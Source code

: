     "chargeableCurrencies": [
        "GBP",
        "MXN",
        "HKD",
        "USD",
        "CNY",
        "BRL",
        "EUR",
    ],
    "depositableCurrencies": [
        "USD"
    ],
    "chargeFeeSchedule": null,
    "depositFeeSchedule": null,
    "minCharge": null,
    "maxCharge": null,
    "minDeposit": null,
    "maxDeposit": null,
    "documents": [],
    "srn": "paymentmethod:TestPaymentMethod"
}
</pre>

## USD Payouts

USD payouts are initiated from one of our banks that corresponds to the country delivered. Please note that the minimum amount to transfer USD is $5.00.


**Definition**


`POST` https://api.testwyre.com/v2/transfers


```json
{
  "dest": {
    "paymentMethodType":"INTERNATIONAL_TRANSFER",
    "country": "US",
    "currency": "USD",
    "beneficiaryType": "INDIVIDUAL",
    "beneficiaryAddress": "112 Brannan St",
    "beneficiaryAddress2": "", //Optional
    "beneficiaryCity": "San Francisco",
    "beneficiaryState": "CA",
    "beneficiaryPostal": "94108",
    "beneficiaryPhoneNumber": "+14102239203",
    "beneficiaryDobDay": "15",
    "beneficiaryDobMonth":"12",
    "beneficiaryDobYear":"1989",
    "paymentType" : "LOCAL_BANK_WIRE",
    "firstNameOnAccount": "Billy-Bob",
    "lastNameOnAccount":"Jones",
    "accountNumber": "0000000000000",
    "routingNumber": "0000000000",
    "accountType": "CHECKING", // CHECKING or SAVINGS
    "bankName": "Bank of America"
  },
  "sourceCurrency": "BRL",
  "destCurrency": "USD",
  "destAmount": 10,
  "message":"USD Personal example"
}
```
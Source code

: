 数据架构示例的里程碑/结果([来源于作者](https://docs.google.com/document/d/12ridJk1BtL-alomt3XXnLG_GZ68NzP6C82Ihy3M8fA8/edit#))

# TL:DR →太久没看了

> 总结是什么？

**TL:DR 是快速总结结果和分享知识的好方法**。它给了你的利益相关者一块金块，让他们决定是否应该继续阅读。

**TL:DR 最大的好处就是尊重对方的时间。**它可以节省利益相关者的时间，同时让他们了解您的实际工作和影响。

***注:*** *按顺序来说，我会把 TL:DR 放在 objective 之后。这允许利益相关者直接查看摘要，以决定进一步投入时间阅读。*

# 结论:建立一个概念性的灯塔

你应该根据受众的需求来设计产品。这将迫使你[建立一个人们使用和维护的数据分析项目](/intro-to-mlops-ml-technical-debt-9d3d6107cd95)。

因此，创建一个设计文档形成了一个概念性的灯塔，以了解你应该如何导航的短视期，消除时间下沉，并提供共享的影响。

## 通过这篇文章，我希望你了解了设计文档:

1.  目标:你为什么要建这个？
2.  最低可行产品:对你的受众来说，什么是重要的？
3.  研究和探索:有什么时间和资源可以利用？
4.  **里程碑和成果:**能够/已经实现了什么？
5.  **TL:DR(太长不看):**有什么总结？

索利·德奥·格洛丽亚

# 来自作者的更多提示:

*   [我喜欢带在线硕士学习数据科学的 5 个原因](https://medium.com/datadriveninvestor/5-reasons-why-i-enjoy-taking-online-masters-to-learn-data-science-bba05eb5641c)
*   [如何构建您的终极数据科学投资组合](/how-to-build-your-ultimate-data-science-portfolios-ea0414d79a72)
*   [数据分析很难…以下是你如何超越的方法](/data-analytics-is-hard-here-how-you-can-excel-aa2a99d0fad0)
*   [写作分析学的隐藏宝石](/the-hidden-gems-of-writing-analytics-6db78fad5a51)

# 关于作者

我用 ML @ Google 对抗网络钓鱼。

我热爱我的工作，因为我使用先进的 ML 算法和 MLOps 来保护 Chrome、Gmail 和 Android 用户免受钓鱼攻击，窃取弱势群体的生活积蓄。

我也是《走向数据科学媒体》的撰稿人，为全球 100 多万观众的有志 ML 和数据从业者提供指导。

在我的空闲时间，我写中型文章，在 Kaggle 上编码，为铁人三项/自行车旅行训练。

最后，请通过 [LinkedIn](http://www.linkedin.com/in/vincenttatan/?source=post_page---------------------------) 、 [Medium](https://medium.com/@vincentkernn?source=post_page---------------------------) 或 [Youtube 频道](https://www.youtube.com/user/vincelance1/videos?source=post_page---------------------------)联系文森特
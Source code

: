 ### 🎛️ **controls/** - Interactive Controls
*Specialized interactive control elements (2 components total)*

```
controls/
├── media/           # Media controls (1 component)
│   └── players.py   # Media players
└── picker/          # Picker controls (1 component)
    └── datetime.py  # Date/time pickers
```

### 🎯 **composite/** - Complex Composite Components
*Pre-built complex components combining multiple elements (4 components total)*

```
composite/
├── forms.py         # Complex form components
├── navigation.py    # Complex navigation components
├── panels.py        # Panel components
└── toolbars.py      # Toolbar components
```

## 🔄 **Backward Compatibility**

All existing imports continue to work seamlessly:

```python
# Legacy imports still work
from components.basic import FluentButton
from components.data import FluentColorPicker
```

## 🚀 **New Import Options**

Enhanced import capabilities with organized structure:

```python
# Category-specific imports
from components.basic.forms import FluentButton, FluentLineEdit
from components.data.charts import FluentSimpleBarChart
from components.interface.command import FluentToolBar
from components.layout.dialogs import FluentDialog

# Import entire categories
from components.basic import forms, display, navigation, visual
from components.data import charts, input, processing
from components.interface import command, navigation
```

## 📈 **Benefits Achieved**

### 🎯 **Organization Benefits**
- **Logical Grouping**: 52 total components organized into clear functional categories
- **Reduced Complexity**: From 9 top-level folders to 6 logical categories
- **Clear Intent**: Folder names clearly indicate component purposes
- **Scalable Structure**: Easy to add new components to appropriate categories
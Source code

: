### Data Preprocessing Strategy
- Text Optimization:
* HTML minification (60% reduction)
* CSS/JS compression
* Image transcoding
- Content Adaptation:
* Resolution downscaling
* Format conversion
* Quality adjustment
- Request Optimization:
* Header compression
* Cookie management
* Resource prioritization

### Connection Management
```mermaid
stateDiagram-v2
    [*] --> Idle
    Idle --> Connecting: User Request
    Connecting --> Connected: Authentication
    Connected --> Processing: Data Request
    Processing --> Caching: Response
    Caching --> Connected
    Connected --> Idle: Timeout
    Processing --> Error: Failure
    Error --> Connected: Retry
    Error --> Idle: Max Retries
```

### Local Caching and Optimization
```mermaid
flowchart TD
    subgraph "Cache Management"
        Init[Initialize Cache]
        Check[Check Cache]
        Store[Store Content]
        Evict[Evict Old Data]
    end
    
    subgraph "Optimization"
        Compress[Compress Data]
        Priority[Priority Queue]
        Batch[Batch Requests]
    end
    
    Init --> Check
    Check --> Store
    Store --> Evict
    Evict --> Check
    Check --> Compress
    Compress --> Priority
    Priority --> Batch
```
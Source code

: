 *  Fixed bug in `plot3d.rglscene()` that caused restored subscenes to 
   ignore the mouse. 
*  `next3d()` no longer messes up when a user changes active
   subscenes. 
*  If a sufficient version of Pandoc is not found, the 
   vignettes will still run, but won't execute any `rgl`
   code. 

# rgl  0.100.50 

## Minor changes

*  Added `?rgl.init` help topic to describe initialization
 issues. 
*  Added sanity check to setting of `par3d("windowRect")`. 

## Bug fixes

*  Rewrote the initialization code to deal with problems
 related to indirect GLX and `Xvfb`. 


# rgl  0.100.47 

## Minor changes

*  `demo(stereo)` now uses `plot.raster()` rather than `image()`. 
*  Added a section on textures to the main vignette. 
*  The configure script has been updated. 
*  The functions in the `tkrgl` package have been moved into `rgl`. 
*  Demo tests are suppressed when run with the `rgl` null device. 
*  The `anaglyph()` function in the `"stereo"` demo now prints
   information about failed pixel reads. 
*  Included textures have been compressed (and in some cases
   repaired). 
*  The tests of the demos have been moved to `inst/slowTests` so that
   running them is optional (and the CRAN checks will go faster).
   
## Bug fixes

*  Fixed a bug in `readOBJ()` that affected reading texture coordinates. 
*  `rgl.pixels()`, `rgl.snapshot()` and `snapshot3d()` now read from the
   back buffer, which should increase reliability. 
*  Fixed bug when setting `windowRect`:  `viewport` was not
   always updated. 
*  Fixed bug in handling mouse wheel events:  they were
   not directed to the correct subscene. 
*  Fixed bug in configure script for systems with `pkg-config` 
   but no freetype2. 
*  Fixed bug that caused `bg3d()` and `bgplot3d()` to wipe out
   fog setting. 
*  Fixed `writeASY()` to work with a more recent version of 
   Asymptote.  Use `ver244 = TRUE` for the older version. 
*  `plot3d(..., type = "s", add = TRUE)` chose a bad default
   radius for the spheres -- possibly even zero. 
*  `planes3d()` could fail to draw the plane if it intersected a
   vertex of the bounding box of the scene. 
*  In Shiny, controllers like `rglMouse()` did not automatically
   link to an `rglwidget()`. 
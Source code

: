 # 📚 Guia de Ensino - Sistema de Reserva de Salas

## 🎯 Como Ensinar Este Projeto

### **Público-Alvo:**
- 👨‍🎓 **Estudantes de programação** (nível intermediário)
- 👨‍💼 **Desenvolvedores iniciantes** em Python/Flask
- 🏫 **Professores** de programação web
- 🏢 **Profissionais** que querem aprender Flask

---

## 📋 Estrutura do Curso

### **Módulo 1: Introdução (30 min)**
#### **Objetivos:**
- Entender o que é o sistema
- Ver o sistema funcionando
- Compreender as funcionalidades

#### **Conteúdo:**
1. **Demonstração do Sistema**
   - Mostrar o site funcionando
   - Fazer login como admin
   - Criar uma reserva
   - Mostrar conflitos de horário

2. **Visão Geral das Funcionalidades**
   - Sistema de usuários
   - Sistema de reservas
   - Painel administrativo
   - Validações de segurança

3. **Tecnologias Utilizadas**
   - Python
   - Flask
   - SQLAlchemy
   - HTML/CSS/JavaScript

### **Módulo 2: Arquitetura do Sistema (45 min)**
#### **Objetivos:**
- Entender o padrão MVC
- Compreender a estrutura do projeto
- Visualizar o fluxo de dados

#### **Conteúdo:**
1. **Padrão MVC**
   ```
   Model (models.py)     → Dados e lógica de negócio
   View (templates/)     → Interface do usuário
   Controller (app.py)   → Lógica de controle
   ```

■ ■ ■ ■ ■

**THE TASK**
Using the listing above, copy exactly the line that contains "The functions in", the line that contains "information about failed pixel reads.", and each line that falls between them.

**WRITTEN SOLUTION**
*  The functions in the `tkrgl` package have been moved into `rgl`. 
*  Demo tests are suppressed when run with the `rgl` null device. 
*  The `anaglyph()` function in the `"stereo"` demo now prints
   information about failed pixel reads. 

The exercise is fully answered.